Aytjan Khalmakhanov

Personal information
- Born: 11 January 2006 (age 20) Uzbekistan
- Height: 1.70 m (5 ft 7 in)
- Weight: 63 kg (139 lb; 9.9 st)

Sport
- Country: Uzbekistan
- Sport: Greco-Roman
- Event: 63-67 kg

Medal record
Men's Greco-Roman wrestling
Representing Uzbekistan
World Championships
| Gold medal – first place | 2025 Zagreb | 63 kg |
Asian Championships
| Gold medal – first place | 2025 Amman | 63 kg |
Islamic Solidarity Games
| Bronze medal – third place | 2025 Riyadh | 67 kg |
Grand Prix
| Bronze medal – third place | 2025 Zagreb | 63 kg |
| Gold medal – first place | 2026 Zagreb | 67 kg |
U23 Asian Wrestling Championships
| Gold medal – first place | 2026 Da Nang | 67 kg |
World U20 Championships
| Gold medal – first place | 2025 Samokov | 63 kg |
World U17 Championships
| Gold medal – first place | 2022 Rome | 51 kg |
| Bronze medal – third place | 2023 Istanbul | 55 kg |
Asian U17 Championships
| Bronze medal – third place | 2023 Bishkek | 51 kg |

= Aytjan Khalmakhanov =

Uzbekistani Greco-Roman wrestler

Aytjan Khalmakhanov (Айтжан Қалмаканов; born 11 January 2006) is an Uzbekistani Greco-Roman wrestler of Kazakhstani ethnicity, competing in the 67 kg division.

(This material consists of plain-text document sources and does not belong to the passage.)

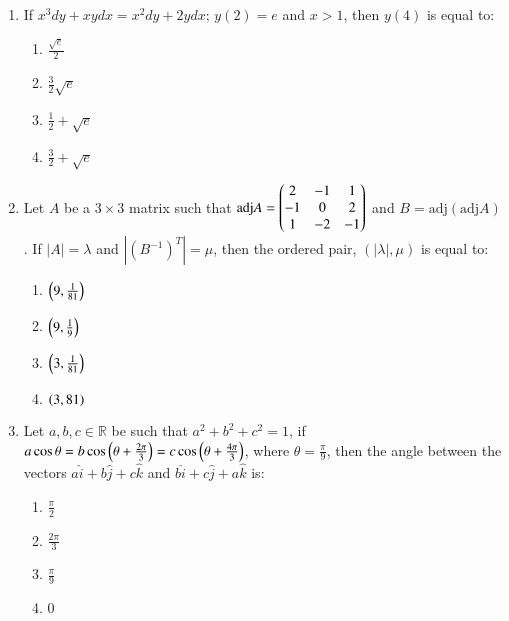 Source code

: \documentclass[journal,9pt,twocolumn]{IEEEtran}
\begin{document}
\begin{enumerate}
    \item  If $x^3dy + xydx = x^2dy + 2ydx$; $y(2) = e$ and $x > 1$, then $y(4)$ is equal to:
        
        \begin{multicols}{4}
\begin{enumerate}
    \item $\frac{\sqrt{e}}{2}$
    \item $\frac{3}{2} \sqrt{e}$
    \item $\frac{1}{2} + \sqrt{e}$
    \item $\frac{3}{2} + \sqrt{e}$
\end{enumerate}
\end{multicols}

\item Let $A$ be a $3 \times 3$ matrix such that $\text{adj} A = \begin{pmatrix}2 &-1& 1\\-1& 0& 2\\1& -2& -1\end{pmatrix}$ 
and $B = \text{adj}(\text{adj}  A)$. If $|A| = \lambda$ and $|(B^{-1})^T| = \mu$, then the ordered pair, $(|\lambda|, \mu)$ is equal to:

        \begin{multicols}{2}

\begin{enumerate}
    \item $\left(9, \frac{1}{81}\right)$
    \item $\left(9, \frac{1}{9}\right)$
    \item $\left(3, \frac{1}{81}\right)$
    \item $\left(3, 81\right)$
\end{enumerate}
\end{multicols}

\item Let $a, b, c \in \mathbb{R}$ be such that $a^2 + b^2 + c^2 = 1$, if $a \cos \theta = b \cos\left(\theta + \frac{2\pi}{3}\right) = c \cos\left(\theta + \frac{4\pi}{3}\right)$, where $\theta = \frac{\pi}{9}$, then the angle between the vectors $a\hat{i} + b\hat{j} + c\hat{k}$ and $b\hat{i} + c\hat{j}+ a\hat{k} $ is:
        \begin{multicols}{4}

\begin{enumerate}
    \item $\frac{\pi}{2}$
    \item $\frac{2\pi}{3}$
    \item $\frac{\pi}{9}$
    \item $0$
\end{enumerate}
\end{multicols}


\end{enumerate}
\end{document}
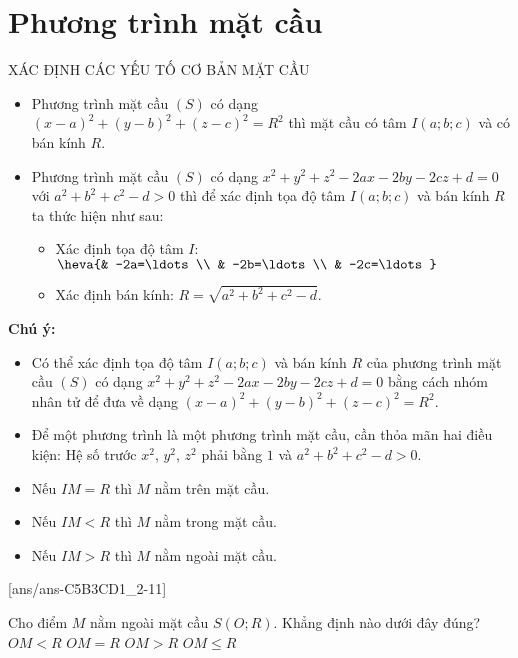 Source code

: \section{Phương trình mặt cầu}
	
\begin{dang}{XÁC ĐỊNH CÁC YẾU TỐ CƠ BẢN MẶT CẦU}
	\begin{itemize}
		\item Phương trình mặt cầu $(S)$ có dạng $(x-a)^2+(y-b)^2+(z-c)^2=R^2$ thì mặt cầu có tâm $I(a;b;c)$ và có bán kính $R$.
		\item Phương trình mặt cầu $(S)$ có dạng $x^2+y^2+z^2-2ax-2by-2cz+d=0$ với $a^2+b^2+c^2-d>0$ thì để xác định tọa độ tâm $I(a;b;c)$ và bán kính $R$ ta thức hiện như sau:
		\begin{itemize}
			\item Xác định tọa độ tâm $I$: $\heva{& -2a=\ldots \\ & -2b=\ldots \\ & -2c=\ldots}$
			\item Xác định bán kính: $R=\sqrt{a^2+b^2+c^2-d}$.
		\end{itemize}
	\end{itemize}
	\begin{note} \textbf{Chú ý:}
		\begin{itemize}
			\item Có thể xác định tọa độ tâm $I(a;b;c)$ và bán kính $R$ của phương trình mặt cầu $(S)$ có dạng $x^2+y^2+z^2-2ax-2by-2cz+d=0$ bằng cách nhóm nhân tử để đưa về dạng $(x-a)^2+(y-b)^2+(z-c)^2=R^2$.
			\item Để một phương trình là một phương trình mặt cầu, cần thỏa mãn hai điều kiện: Hệ số trước $x^2$, $y^2$, $z^2$ phải bằng $1$ và $a^2+b^2+c^2-d>0$.
			\item Nếu $IM=R$ thì $M$ nằm trên mặt cầu.
			\item Nếu $IM<R$ thì $M$ nằm trong mặt cầu.
			\item Nếu $IM>R$ thì $M$ nằm ngoài mặt cầu.
		\end{itemize}
	\end{note}
\end{dang}
[ans/ans-C5B3CD1_2-11]
\TN

\begin{ex}%
	Cho điểm $M$ nằm ngoài mặt cầu $S(O;R)$. Khẳng định nào dưới đây đúng?
	\choice
	{$OM<R$}
	{$OM=R$}
	{\True $OM>R$}
	{$OM\le R$}
\end{ex}

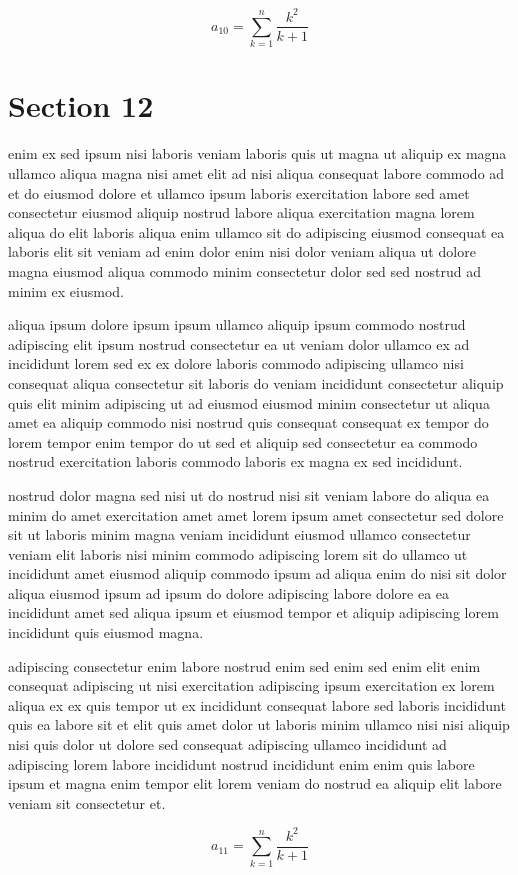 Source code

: \documentclass{article}
\begin{document}
\begin{equation} a_{10} = \sum_{k=1}^{n} \frac{k^2}{k+1} \end{equation}
\section{Section 12}
enim ex sed ipsum nisi laboris veniam laboris quis ut magna ut aliquip ex magna ullamco aliqua magna nisi amet elit ad nisi aliqua consequat labore commodo ad et do eiusmod dolore et ullamco ipsum laboris exercitation labore sed amet consectetur eiusmod aliquip nostrud labore aliqua exercitation magna lorem aliqua do elit laboris aliqua enim ullamco sit do adipiscing eiusmod consequat ea laboris elit sit veniam ad enim dolor enim nisi dolor veniam aliqua ut dolore magna eiusmod aliqua commodo minim consectetur dolor sed sed nostrud ad minim ex eiusmod.

aliqua ipsum dolore ipsum ipsum ullamco aliquip ipsum commodo nostrud adipiscing elit ipsum nostrud consectetur ea ut veniam dolor ullamco ex ad incididunt lorem sed ex ex dolore laboris commodo adipiscing ullamco nisi consequat aliqua consectetur sit laboris do veniam incididunt consectetur aliquip quis elit minim adipiscing ut ad eiusmod eiusmod minim consectetur ut aliqua amet ea aliquip commodo nisi nostrud quis consequat consequat ex tempor do lorem tempor enim tempor do ut sed et aliquip sed consectetur ea commodo nostrud exercitation laboris commodo laboris ex magna ex sed incididunt.

nostrud dolor magna sed nisi ut do nostrud nisi sit veniam labore do aliqua ea minim do amet exercitation amet amet lorem ipsum amet consectetur sed dolore sit ut laboris minim magna veniam incididunt eiusmod ullamco consectetur veniam elit laboris nisi minim commodo adipiscing lorem sit do ullamco ut incididunt amet eiusmod aliquip commodo ipsum ad aliqua enim do nisi sit dolor aliqua eiusmod ipsum ad ipsum do dolore adipiscing labore dolore ea ea incididunt amet sed aliqua ipsum et eiusmod tempor et aliquip adipiscing lorem incididunt quis eiusmod magna.

adipiscing consectetur enim labore nostrud enim sed enim sed enim elit enim consequat adipiscing ut nisi exercitation adipiscing ipsum exercitation ex lorem aliqua ex ex quis tempor ut ex incididunt consequat labore sed laboris incididunt quis ea labore sit et elit quis amet dolor ut laboris minim ullamco nisi nisi aliquip nisi quis dolor ut dolore sed consequat adipiscing ullamco incididunt ad adipiscing lorem labore incididunt nostrud incididunt enim enim quis labore ipsum et magna enim tempor elit lorem veniam do nostrud ea aliquip elit labore veniam sit consectetur et.

\begin{equation} a_{11} = \sum_{k=1}^{n} \frac{k^2}{k+1} \end{equation}
\end{document}
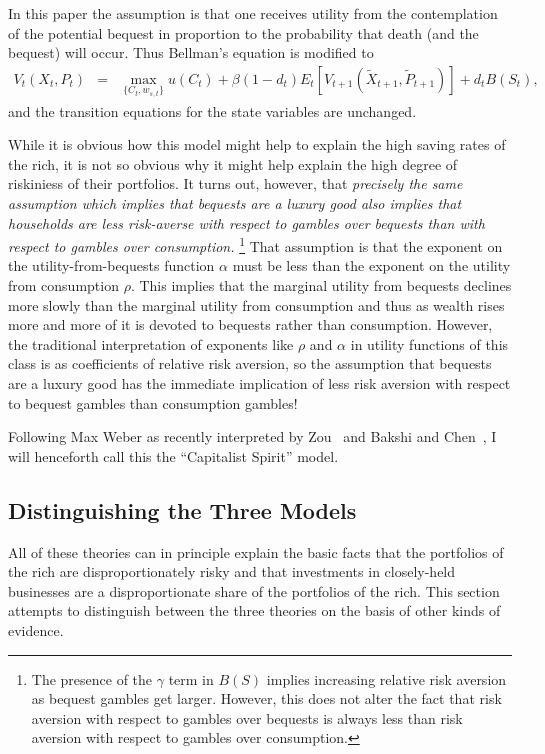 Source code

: \documentclass[12pt]{article}
\begin{document}
In this paper the assumption is that one receives utility from the
contemplation of the potential bequest in proportion to the probability that
death (and the bequest) will occur. Thus Bellman's equation is modified to 
\begin{eqnarray}
V_{t}(X_{t},P_{t}) & =& \max_{\{C_{t},w_{s,t}\}} u(C_{t}) + \beta (1-d_{t})
E_{t}\left[V_{t+1}(\tilde{X}_{t+1},\tilde{P}_{t+1}) \right] + d_{t} B(S_{t}),
\nonumber
\end{eqnarray}
and the transition equations for the state variables are unchanged.

While it is obvious how this model might help to explain the high saving
rates of the rich, it is not so obvious why it might help explain the high
degree of riskiniess of their portfolios. It turns out, however, that 
\textit{precisely the same assumption which implies that bequests are a
luxury good also implies that households are less risk-averse with respect
to gambles over bequests than with respect to gambles over consumption.}%
\footnote{%
The presence of the $\gamma$ term in $B(S)$ implies increasing relative risk
aversion as bequest gambles get larger. However, this does not alter the
fact that risk aversion with respect to gambles over bequests is always less
than risk aversion with respect to gambles over consumption.} That
assumption is that the exponent on the utility-from-bequests function $\alpha
$ must be less than the exponent on the utility from consumption $\rho$.
This implies that the marginal utility from bequests declines more slowly
than the marginal utility from consumption and thus as wealth rises more and
more of it is devoted to bequests rather than consumption. However, the
traditional interpretation of exponents like $\rho$ and $\alpha$ in utility
functions of this class is as coefficients of relative risk aversion, so the
assumption that bequests are a luxury good has the immediate implication of
less risk aversion with respect to bequest gambles than consumption gambles!

Following Max Weber as recently interpreted by Zou~\cite{zou:spirit} and
Bakshi and Chen~\cite{bakshi&chen:spirit}, I will henceforth call this the
``Capitalist Spirit'' model.

\subsection{Distinguishing the Three Models}

All of these theories can in principle explain the basic facts that the
portfolios of the rich are disproportionately risky and that investments in
closely-held businesses are a disproportionate share of the portfolios of
the rich. This section attempts to distinguish between the three theories on
the basis of other kinds of evidence.
\end{document}
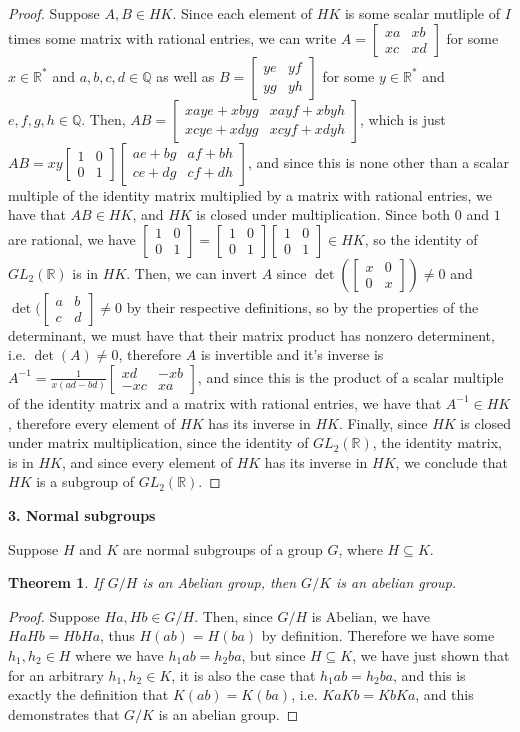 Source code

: \documentclass[12pt]{article}
\newcommand{\reals}{\mathbb{R}}
\newcommand{\rats}{\mathbb{Q}}
\newcommand{\gltwo}{GL_2(\reals)}
\newcommand{\glmatrix}[4]{\ensuremath{\begin{bmatrix} #1 & #2 \\ #3 & #4 \end{bmatrix}}}
\newtheorem{thm}{Theorem}
\begin{document}
\begin{proof}
	Suppose $A,B \in HK$.
	Since each element of $HK$ is some scalar mutliple of $I$
	times some matrix with rational entries,
	we can write $A = \glmatrix{xa}{xb}{xc}{xd}$ for some $x \in \reals^*$ and $a,b,c,d \in \rats$
	as well as $B = \glmatrix{ye}{yf}{yg}{yh}$ for some $y \in \reals^*$ and $e,f,g,h \in \rats$.
	Then, $AB = \glmatrix{xaye + xbyg}{xayf + xbyh}{xcye + xdyg}{xcyf + xdyh}$,
	which is just $AB = xy\glmatrix{1}{0}{0}{1}\glmatrix{ae + bg}{af + bh}{ce + dg}{cf + dh}$,
	and since this is none other than a scalar multiple of the identity matrix
	multiplied by a matrix with rational entries, we have that $AB \in HK$,
	and $HK$ is closed under multiplication.
	Since both $0$ and $1$ are rational, we have
	$\glmatrix{1}{0}{0}{1} =  \glmatrix{1}{0}{0}{1}\glmatrix{1}{0}{0}{1} \in HK$,
	so the identity of $\gltwo$ is in $HK$.
	Then, we can invert $A$ since $\det(\glmatrix{x}{0}{0}{x}) \neq 0$
	and $\det(\glmatrix{a}{b}{c}{d} \neq 0$
	by their respective definitions,
	so by the properties of the determinant,
	we must have that their matrix product
	has nonzero determinent, i.e. $\det(A) \neq 0$,
	therefore $A$ is invertible and it's inverse
	is $A^{-1} = \frac{1}{x(ad - bd)} \glmatrix{xd}{-xb}{-xc}{xa}$,
	and since this is the product of a scalar multiple of the identity matrix
	and a matrix with rational entries, we have that $A^{-1} \in HK$,
	therefore every element of $HK$ has its inverse in $HK$.
	Finally, since $HK$ is closed under matrix multiplication,
	since the identity of $\gltwo$, the identity matrix, is in $HK$,
	and since every element of $HK$ has its inverse in $HK$,
	we conclude that $HK$ is a subgroup of $\gltwo$.
\end{proof}

\textbf{3. Normal subgroups}

Suppose $H$ and $K$ are normal subgroups of a group $G$,
where $H \subseteq K$.

\begin{thm}
	If $G/H$ is an Abelian group, then $G/K$ is an abelian group.
\end{thm}

\begin{proof}
	Suppose $Ha, Hb \in G/H$.
	Then, since $G/H$ is Abelian,
	we have $HaHb = HbHa$,
	thus $H(ab) = H(ba)$ by definition.
	Therefore we have some $h_1, h_2 \in H$
	where we have $h_1ab = h_2ba$,
	but since $H \subseteq K$,
	we have just shown that for an arbitrary $h_1,h_2 \in K$,
	it is also the case that $h_1ab = h_2ba$,
	and this is exactly the definition
	that $K(ab) = K(ba)$, i.e. $KaKb = KbKa$,
	and this demonstrates that $G/K$ is an abelian group.
\end{proof}
\end{document}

He won the gold medal at the 2025 Asian Wrestling Championships.

== Career ==
In the 2025 Asian Wrestling Championships in Amman, Jordan, after bye in the first round, he defeated North Korea's Kim Chan 9–0 in the quarterfinals and Kazakh Sultan Assetuly 16–7 with technical superiority in the semifinals to reach the final. In the final match, he defeated Iranian Mohammad Mehdi Keshtkar with 13-4 technical superiority and won the gold medal.